When the word "tests" appears in a line of the data below, list that line.
*** PROVIDED DATA ***
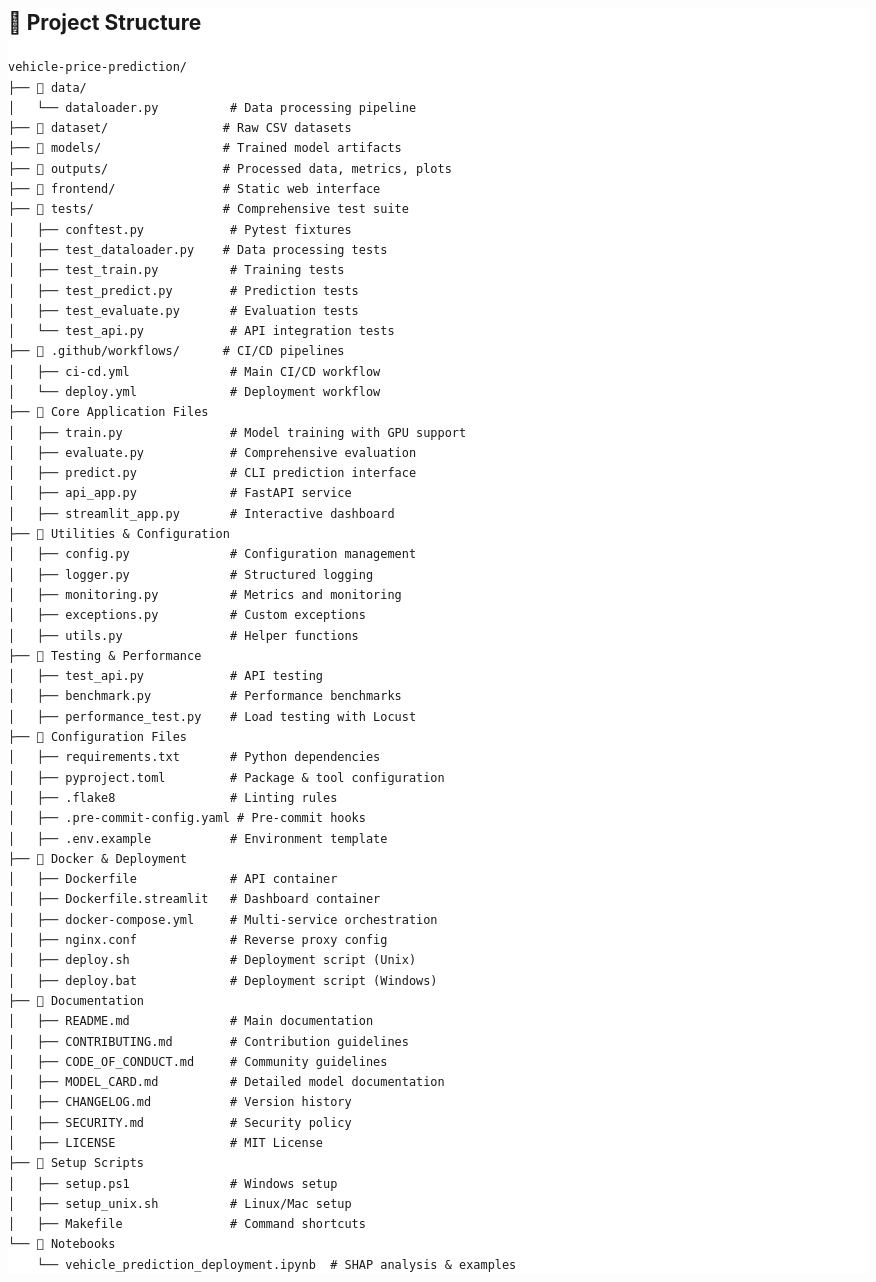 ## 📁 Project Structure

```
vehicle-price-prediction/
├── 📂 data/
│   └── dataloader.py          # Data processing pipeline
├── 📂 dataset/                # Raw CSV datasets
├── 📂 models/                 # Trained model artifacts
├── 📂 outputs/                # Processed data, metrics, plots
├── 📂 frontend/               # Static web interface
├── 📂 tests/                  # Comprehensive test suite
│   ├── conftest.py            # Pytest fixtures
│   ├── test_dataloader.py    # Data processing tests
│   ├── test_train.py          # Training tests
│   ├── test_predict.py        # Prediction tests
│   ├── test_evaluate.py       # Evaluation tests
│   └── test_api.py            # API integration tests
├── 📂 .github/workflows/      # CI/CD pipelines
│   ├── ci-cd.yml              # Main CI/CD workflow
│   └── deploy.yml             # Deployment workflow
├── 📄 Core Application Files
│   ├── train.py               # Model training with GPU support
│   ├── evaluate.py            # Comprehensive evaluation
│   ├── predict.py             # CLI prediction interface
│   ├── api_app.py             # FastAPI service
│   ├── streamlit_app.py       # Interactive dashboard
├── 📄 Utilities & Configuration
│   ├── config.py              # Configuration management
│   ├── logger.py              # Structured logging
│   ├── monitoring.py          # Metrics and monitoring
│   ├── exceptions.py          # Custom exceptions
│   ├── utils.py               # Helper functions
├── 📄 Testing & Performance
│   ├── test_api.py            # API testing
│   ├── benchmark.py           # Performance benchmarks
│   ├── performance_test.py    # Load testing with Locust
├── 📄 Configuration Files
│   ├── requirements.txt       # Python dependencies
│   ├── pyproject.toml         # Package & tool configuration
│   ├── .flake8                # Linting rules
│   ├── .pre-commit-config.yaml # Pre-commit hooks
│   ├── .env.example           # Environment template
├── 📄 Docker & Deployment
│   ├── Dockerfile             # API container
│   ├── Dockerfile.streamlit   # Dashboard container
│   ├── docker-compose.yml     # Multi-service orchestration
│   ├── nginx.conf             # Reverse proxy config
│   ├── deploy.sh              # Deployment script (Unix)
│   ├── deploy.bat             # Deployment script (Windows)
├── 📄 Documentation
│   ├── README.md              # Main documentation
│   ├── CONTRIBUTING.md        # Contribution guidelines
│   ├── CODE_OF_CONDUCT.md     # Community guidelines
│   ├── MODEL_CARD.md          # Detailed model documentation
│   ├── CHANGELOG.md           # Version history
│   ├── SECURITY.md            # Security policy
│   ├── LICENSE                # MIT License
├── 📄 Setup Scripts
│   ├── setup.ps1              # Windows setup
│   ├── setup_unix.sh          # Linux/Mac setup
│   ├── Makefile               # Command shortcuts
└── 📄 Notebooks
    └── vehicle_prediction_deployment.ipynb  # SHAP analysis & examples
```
*** End of PROVIDED DATA ***
*** PROVIDED DATA ***
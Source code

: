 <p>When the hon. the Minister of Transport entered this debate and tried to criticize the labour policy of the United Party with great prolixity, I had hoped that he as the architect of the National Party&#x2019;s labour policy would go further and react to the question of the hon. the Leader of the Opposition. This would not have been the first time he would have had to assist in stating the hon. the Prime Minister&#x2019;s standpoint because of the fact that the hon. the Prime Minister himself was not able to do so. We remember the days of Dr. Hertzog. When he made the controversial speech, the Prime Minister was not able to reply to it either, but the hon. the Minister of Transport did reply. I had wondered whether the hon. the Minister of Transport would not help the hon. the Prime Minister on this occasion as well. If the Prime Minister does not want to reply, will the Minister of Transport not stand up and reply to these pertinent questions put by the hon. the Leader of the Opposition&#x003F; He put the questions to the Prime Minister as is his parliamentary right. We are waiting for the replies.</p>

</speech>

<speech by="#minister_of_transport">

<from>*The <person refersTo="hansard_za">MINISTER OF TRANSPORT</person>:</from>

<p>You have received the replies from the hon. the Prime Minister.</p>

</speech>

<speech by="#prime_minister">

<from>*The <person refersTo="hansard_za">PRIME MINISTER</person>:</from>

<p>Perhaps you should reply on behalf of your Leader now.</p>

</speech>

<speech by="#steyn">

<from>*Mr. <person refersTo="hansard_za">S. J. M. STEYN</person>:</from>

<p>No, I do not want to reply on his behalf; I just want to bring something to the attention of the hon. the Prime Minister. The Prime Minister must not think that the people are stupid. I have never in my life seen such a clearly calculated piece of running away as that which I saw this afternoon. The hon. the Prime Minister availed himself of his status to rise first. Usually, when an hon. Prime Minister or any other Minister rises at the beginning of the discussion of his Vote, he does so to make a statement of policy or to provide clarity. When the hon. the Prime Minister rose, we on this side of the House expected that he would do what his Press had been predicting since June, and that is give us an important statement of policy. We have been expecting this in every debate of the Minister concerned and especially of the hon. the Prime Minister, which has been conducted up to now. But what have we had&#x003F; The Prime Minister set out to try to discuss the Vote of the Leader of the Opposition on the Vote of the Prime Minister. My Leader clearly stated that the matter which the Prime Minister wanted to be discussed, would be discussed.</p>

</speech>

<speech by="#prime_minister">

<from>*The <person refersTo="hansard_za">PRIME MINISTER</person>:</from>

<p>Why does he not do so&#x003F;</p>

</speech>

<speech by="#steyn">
*** End of PROVIDED DATA ***
SOLUTION →
├── 📂 tests/                  # Comprehensive test suite
│   ├── test_dataloader.py    # Data processing tests
│   ├── test_train.py          # Training tests
│   ├── test_predict.py        # Prediction tests
│   ├── test_evaluate.py       # Evaluation tests
│   └── test_api.py            # API integration tests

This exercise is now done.